Subset Partition

These problems are variations of the 0/1 Knapsack problem. Instead of maximizing value, we are often asking a boolean question: “Is it possible to reach a specific sum?”

1. Subset Sum Problem

Problem Statement: Given a set of non-negative integers nums and a target value target, determine if there is a subset of nums that sums up to target.

Recurrence Relation

Let dp[i][s] be a boolean value indicating if sum s is possible using the first i numbers.

  • Exclude nums[i]: If dp[i-1][s] is true, then dp[i][s] is true (we just ignore the new number).
  • Include nums[i]: If s ≥ nums[i] and dp[i-1][s - nums[i]] is true, then dp[i][s] is true (we add the new number to a valid previous sum).

dp[i][s] = dp[i-1][s] || dp[i-1][s - nums[i]]

Interactive Visualization

Let’s check if we can form the Target Sum: 7 using the numbers [2, 3, 4].

[!TIP] Try it yourself: Click “Check Possibility” to fill the table. Green cells mean “Yes, possible”. The arrows show how a True value propagates.

Ready

Code Implementation: Subset Sum

// Java
public class SubsetSum {
  public boolean canPartition(int[] nums, int target) {
    int n = nums.length;
    boolean[][] dp = new boolean[n + 1][target + 1];

    // Base case: sum 0 is always possible (empty set)
    for (int i = 0; i <= n; i++) {
      dp[i][0] = true;
    }

    for (int i = 1; i <= n; i++) {
      for (int s = 1; s <= target; s++) {
        if (s >= nums[i - 1]) {
          dp[i][s] = dp[i - 1][s] || dp[i - 1][s - nums[i - 1]];
        } else {
          dp[i][s] = dp[i - 1][s];
        }
      }
    }
    return dp[n][target];
  }
}
// Go
func CanPartition(nums []int, target int) bool {
  n := len(nums)
  dp := make([][]bool, n+1)
  for i := range dp {
    dp[i] = make([]bool, target+1)
    dp[i][0] = true // Base case
  }

  for i := 1; i <= n; i++ {
    for s := 1; s <= target; s++ {
      if s >= nums[i-1] {
        dp[i][s] = dp[i-1][s] || dp[i-1][s-nums[i-1]]
      } else {
        dp[i][s] = dp[i-1][s]
      }
    }
  }
  return dp[n][target]
}

2. Partition Equal Subset Sum

Problem Statement: Given a non-empty array nums containing only positive integers, find if the array can be partitioned into two subsets such that the sum of elements in both subsets is equal.

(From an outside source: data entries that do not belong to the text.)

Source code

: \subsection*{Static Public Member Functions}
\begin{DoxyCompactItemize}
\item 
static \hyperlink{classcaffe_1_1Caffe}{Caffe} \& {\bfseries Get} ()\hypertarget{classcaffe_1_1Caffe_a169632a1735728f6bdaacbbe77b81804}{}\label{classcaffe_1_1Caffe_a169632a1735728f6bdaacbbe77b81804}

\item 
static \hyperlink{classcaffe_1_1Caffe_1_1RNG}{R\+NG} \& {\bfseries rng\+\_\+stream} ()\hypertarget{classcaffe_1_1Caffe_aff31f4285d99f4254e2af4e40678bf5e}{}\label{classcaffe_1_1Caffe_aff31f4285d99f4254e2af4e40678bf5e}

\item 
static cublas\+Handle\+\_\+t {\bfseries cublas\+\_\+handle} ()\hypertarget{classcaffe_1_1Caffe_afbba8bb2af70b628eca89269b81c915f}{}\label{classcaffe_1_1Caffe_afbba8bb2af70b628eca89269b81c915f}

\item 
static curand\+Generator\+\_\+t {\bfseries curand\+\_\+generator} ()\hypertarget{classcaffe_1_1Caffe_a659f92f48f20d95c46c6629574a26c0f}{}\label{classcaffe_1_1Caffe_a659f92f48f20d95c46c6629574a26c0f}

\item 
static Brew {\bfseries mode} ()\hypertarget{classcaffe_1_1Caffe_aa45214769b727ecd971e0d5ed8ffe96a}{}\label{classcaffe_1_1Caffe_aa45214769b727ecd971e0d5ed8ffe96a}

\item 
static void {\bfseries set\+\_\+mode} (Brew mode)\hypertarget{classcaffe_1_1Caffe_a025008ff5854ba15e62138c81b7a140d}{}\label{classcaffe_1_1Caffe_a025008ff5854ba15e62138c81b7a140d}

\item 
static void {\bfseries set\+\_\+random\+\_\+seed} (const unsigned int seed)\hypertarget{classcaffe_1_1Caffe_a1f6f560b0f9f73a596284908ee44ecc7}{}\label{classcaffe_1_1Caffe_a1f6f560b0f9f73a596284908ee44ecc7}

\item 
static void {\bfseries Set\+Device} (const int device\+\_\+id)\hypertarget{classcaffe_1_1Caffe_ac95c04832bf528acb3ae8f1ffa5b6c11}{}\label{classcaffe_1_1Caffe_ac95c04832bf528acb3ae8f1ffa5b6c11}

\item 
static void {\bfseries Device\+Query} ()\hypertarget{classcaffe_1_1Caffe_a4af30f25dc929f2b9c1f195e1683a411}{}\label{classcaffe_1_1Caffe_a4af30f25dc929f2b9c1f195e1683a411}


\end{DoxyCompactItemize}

Insight: This is exactly the Subset Sum problem! If the total sum of the array is S, we need to find a subset with sum S/2. If S is odd, it’s impossible.

Code Implementation

// Java
public class PartitionEqualSubsetSum {
  public boolean canPartition(int[] nums) {
    int sum = 0;
    for (int num : nums) sum += num;

    if (sum % 2 != 0) return false;

    int target = sum / 2;
    boolean[] dp = new boolean[target + 1];
    dp[0] = true;

    // 1D Space Optimization (iterating backwards)
    for (int num : nums) {
      for (int i = target; i >= num; i--) {
        dp[i] = dp[i] || dp[i - num];
      }
    }

    return dp[target];
  }
}
// Go
func CanPartitionEqualSubset(nums []int) bool {
  sum := 0
  for _, num := range nums {
    sum += num
  }

  if sum % 2 != 0 {
    return false
  }

  target := sum / 2
  dp := make([]bool, target+1)
  dp[0] = true

  // 1D Space Optimization
  for _, num := range nums {
    for i := target; i >= num; i-- {
      if dp[i-num] {
        dp[i] = true
      }
    }
  }

  return dp[target]
}

3. Deep Dive Strategy Lab: Subset Partition

Intuition Through Analogy

Think of this chapter like budget planning across months. The goal is not to memorize a fixed trick, but to repeatedly answer:

  1. What is the bottleneck?
  2. Which constraint dominates (time, memory, latency, correctness)?
  3. Which representation makes the bottleneck easier to eliminate?